We all talk a good game about the gallantry of that one student facing a column of tanks at Tiananmen Square, but when it comes to putting that sentiment on the line, we can write a page of rationalizations. We have had people down through history who could find an economic rationalization for staying within the British Empire, for keeping slavery, for isolationism during World War II, for accommodating a brutal regime in the Soviet Union, and on and on. And yet here we are, the wealthiest nation in the world--and a morally bankrupt one.

Where would your columnist Rudi Dornbusch draw the line?

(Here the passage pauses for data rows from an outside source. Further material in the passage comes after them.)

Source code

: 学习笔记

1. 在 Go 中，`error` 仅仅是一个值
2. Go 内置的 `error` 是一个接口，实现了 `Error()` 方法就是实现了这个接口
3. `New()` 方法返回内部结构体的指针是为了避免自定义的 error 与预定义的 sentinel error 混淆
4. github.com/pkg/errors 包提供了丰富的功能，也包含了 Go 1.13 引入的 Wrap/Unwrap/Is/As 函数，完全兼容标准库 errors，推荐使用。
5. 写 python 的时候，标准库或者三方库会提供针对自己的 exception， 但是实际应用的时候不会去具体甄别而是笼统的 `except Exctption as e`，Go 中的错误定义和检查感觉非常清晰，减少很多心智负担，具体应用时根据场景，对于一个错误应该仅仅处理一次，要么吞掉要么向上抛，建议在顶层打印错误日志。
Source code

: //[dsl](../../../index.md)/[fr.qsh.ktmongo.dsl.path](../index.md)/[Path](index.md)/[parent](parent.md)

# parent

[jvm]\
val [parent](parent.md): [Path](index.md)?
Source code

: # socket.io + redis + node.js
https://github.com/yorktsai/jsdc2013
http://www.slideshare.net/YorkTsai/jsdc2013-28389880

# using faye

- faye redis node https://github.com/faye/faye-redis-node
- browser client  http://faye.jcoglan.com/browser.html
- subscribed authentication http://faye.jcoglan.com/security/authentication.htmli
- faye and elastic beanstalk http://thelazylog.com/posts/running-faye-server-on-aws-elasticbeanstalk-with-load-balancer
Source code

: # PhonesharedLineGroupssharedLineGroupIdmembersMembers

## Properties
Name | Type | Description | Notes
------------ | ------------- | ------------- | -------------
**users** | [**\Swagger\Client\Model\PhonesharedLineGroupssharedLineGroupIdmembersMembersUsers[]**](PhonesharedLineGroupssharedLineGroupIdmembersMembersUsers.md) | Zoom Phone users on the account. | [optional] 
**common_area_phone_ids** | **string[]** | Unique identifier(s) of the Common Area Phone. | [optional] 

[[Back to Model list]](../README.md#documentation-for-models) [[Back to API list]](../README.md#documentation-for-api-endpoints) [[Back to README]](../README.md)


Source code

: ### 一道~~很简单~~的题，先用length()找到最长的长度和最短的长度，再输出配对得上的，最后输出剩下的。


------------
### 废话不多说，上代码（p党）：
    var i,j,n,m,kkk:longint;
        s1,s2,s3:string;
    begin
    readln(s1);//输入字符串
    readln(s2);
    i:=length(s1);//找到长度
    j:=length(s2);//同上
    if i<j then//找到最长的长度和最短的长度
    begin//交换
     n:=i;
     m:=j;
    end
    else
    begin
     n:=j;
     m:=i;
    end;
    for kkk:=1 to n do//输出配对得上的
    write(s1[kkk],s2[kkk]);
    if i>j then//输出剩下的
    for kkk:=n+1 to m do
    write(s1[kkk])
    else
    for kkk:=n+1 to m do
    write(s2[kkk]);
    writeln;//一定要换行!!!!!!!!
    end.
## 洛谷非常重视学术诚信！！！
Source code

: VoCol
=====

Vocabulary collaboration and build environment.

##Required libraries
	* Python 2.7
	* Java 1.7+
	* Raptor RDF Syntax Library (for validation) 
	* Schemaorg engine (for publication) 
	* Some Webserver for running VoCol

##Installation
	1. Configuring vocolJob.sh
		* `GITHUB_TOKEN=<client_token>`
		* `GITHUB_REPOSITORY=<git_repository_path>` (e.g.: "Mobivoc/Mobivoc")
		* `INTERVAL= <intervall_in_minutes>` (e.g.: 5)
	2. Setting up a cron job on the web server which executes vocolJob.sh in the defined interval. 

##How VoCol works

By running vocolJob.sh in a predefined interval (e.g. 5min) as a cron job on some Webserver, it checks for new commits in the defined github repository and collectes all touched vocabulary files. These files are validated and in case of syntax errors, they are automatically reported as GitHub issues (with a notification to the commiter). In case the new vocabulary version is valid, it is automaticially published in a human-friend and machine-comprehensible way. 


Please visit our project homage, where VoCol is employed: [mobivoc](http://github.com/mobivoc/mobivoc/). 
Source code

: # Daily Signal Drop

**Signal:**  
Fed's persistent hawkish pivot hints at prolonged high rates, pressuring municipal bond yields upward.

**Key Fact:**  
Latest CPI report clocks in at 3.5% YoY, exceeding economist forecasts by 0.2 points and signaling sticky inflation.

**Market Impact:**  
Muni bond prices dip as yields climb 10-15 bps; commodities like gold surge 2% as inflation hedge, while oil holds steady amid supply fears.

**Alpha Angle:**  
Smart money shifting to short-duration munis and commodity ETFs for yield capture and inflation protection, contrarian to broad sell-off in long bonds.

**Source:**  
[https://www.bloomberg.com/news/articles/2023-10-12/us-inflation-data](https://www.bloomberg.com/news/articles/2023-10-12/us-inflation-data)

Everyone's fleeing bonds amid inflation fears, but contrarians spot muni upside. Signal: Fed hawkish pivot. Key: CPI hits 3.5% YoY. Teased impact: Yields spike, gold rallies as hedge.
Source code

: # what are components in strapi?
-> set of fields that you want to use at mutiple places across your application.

Most-favored-nation status is for civilized countries that choose to behave as economic partners, not for those that torture their citizens for their religious beliefs and who physically punish their women for having babies. Let's take a stand, just once. Let's put aside the stone heart of a capitalist, come together, and do something to show that the U.S. can also assume the moral leadership of the world. If that's "weird," I stand accused--and proud.

James A. Driskell

Brockton, Mass.

Rudi Dornbusch makes a compelling case that China should be engaged, not isolated. It's a pity that, like most Americans who have made that argument, he lacks the courage to extend his argument to Cuba.

Rohan Oberoi

Somerville, Mass.

Rudi Dornbusch characterizes those of us supporting revocation of most-favored-nation status for China as a "weird...coalition" with "fringe agendas." How much weirder is an alliance between the Family Research Council and the AFL-CIO than one between the Chinese communists and American capitalists?

The core of Mr. Dornbusch's position seems to be that it is useless to hold "the predominant world power of the next century" accountable via trade policy. Mr. Dornbusch may or may not be right in this prediction, but the history of American foreign policy furnishes many examples of the American people rising above economic advantage and power worship. That's what the most-favored-nation status debate is about.